Content starts
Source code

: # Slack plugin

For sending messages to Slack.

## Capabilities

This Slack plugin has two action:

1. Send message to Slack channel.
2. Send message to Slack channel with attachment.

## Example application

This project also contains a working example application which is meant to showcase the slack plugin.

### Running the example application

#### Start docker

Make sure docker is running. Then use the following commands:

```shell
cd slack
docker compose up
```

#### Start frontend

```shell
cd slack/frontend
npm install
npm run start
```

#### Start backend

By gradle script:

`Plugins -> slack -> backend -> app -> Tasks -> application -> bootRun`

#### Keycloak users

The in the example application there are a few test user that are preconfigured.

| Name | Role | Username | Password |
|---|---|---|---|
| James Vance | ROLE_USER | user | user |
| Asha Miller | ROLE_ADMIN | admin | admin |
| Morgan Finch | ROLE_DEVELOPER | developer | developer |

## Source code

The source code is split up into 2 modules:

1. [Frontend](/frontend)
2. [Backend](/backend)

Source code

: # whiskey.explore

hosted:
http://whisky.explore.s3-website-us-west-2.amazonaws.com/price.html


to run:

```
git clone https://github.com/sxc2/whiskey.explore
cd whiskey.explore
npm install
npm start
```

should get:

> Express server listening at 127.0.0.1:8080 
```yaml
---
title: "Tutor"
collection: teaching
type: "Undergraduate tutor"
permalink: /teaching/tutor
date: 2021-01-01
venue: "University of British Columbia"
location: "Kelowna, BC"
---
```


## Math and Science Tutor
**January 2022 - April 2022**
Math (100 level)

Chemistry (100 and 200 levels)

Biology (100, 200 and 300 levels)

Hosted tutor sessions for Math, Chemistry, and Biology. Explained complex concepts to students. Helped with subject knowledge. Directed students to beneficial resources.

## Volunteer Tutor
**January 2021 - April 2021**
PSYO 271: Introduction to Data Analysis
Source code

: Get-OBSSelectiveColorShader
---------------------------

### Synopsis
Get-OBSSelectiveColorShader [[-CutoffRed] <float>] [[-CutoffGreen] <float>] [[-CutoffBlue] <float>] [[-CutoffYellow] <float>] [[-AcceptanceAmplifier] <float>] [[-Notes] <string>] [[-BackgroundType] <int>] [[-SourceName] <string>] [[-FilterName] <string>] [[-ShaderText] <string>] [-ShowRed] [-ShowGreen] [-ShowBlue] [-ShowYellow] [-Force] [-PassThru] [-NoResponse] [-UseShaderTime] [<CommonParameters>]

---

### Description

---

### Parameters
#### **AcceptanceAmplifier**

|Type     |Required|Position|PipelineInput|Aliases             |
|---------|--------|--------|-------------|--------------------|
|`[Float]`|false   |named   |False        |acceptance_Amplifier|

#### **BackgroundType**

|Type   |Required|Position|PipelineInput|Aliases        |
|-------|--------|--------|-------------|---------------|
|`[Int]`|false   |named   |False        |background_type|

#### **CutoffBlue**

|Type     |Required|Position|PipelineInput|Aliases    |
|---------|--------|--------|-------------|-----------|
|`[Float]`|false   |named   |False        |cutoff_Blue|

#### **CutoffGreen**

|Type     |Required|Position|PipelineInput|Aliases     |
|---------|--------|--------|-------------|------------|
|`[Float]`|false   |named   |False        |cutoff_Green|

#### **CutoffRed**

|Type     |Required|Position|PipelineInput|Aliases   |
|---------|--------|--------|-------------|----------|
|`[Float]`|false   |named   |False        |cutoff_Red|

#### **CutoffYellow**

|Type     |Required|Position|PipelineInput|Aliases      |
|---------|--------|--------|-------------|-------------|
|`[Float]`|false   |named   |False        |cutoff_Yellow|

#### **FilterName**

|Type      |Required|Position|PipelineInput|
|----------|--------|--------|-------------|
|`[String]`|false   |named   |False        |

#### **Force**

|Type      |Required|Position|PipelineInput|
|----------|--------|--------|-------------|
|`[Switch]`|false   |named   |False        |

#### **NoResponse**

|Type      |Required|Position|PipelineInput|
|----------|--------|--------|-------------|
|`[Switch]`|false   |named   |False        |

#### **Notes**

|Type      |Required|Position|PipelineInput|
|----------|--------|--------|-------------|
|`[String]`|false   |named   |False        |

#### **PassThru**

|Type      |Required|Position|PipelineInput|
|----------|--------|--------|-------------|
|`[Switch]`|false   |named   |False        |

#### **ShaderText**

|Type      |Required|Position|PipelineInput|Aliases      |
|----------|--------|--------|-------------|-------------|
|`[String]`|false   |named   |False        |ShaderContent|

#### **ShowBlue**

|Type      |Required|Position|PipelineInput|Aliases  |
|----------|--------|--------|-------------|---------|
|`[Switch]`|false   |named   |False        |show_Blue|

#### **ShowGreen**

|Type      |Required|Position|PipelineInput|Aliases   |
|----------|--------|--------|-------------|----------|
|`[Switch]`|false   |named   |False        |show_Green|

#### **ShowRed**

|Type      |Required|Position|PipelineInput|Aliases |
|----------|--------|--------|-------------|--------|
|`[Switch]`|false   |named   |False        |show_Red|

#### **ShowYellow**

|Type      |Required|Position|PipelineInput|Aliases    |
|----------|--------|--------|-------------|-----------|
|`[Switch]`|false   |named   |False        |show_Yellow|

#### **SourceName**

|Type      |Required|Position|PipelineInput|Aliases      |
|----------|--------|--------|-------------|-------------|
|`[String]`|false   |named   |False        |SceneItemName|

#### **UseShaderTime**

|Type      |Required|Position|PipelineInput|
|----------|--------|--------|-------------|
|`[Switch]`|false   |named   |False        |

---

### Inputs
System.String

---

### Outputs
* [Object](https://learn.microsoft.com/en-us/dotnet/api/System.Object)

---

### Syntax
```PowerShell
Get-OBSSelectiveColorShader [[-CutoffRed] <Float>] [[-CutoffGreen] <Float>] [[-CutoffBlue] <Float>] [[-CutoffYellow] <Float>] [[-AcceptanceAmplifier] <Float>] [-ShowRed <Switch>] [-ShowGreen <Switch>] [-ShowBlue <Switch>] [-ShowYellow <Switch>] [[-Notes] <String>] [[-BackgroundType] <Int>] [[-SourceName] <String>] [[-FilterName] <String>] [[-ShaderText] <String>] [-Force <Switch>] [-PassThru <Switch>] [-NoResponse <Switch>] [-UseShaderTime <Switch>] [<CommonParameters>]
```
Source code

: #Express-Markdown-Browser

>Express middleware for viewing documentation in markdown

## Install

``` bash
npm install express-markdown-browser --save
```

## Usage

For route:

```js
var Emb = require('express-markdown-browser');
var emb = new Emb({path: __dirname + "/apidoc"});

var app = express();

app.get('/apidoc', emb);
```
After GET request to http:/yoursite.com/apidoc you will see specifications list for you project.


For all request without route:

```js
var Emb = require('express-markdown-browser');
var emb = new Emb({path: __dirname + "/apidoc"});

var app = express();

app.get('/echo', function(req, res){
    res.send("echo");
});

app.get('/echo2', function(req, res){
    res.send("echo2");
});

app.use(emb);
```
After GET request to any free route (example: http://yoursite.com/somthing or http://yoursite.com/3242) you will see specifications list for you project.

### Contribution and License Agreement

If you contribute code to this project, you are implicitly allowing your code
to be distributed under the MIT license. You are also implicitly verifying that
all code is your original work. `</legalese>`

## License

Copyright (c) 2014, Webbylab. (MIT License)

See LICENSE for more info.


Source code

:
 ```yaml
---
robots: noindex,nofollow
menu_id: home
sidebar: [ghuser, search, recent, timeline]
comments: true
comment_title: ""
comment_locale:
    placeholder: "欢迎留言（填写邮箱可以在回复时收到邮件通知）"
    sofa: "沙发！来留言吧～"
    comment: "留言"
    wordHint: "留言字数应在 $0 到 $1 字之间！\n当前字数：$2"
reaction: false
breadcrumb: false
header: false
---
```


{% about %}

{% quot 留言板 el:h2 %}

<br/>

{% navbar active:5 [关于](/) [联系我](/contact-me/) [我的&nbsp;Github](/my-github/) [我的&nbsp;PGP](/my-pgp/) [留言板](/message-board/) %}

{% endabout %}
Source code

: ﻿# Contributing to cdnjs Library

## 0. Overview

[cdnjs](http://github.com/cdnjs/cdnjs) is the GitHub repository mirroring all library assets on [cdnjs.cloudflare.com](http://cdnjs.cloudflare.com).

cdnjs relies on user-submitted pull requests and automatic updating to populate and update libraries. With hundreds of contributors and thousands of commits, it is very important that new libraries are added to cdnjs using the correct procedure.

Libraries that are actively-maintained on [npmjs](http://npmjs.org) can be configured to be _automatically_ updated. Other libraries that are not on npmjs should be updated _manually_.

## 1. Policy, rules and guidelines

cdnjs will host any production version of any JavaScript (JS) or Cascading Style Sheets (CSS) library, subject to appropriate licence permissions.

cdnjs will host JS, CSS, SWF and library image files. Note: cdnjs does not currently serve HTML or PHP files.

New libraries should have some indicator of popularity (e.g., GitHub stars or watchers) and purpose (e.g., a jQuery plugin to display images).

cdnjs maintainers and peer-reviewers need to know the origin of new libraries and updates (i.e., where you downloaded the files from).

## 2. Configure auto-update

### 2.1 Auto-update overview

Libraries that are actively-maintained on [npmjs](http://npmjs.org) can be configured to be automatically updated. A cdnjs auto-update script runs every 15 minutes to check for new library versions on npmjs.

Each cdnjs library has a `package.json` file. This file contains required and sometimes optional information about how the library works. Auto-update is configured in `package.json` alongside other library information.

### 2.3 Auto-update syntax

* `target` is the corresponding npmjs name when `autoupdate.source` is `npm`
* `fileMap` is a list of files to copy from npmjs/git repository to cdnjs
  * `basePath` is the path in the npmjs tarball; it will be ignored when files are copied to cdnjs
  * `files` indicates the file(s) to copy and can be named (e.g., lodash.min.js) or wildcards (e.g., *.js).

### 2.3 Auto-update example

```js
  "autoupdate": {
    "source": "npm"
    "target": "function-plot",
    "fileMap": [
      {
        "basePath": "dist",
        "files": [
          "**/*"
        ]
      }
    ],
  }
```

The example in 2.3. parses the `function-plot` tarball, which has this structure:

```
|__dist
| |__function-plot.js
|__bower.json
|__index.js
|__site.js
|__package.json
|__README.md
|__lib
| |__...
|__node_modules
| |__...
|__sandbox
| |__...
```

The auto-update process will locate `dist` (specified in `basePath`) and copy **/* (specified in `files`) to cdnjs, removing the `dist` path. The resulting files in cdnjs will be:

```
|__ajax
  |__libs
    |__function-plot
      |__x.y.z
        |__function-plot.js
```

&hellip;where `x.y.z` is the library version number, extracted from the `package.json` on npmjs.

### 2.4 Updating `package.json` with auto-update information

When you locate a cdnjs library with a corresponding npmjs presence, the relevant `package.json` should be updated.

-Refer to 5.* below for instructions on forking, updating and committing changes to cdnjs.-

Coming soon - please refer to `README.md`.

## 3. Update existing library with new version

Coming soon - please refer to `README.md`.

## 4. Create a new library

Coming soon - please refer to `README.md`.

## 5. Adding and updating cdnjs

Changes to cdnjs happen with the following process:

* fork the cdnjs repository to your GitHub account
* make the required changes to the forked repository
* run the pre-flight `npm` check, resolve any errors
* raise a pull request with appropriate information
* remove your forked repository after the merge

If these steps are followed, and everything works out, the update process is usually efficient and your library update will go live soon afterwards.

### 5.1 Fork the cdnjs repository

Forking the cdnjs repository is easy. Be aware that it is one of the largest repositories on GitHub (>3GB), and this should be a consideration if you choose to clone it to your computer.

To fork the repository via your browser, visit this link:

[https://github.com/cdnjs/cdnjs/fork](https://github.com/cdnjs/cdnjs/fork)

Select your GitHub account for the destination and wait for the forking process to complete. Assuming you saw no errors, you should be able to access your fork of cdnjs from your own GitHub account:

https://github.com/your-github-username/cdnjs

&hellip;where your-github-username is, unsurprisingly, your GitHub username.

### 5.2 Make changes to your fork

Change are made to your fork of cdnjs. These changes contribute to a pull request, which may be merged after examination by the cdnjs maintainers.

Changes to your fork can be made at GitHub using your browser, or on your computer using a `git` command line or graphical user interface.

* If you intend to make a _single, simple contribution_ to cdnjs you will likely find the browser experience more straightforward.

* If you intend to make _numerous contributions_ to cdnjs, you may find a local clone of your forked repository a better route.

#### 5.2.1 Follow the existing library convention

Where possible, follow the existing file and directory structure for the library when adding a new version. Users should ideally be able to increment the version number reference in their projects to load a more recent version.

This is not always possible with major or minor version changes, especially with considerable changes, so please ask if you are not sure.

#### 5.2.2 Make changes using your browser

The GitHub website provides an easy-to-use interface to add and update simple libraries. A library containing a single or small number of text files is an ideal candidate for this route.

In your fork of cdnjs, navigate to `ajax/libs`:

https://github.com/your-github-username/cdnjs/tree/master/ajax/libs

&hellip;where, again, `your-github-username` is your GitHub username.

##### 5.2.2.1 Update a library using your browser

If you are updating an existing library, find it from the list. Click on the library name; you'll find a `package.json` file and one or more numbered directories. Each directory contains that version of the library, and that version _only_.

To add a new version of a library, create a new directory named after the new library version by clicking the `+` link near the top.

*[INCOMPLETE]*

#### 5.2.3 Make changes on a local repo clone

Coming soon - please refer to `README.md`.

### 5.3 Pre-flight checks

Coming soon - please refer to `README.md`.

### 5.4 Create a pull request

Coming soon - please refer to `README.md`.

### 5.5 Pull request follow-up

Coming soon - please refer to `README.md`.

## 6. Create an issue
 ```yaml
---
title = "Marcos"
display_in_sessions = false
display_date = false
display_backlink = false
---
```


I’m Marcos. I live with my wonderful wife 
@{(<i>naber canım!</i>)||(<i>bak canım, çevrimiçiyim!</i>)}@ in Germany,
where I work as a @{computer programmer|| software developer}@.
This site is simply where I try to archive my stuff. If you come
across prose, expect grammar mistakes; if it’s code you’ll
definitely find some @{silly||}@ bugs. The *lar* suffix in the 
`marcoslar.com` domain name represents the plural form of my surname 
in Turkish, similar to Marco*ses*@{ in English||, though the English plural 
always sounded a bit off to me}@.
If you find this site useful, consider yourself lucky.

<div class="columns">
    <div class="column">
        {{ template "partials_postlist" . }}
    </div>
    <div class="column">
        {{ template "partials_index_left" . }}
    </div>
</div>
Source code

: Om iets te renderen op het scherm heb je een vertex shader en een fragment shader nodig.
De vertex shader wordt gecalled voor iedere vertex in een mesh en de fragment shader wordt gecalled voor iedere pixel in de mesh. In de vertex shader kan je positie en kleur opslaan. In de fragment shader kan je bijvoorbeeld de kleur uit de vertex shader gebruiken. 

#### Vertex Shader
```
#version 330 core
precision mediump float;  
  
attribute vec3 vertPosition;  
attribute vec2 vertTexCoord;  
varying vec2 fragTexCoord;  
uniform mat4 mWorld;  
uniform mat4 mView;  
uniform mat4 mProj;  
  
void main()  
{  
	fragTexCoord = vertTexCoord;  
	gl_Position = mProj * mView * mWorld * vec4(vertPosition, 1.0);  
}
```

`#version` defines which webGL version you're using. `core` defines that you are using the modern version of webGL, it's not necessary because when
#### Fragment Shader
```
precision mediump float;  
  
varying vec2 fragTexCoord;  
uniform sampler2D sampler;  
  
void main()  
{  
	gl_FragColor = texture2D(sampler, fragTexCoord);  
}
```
Content ends
WHAT YOU ARE ASKED TO DO
All lines of the entries containing the string "fileMap" must be shown in full.

SOLVED PROBLEM
* `fileMap` is a list of files to copy from npmjs/git repository to cdnjs
    "fileMap": [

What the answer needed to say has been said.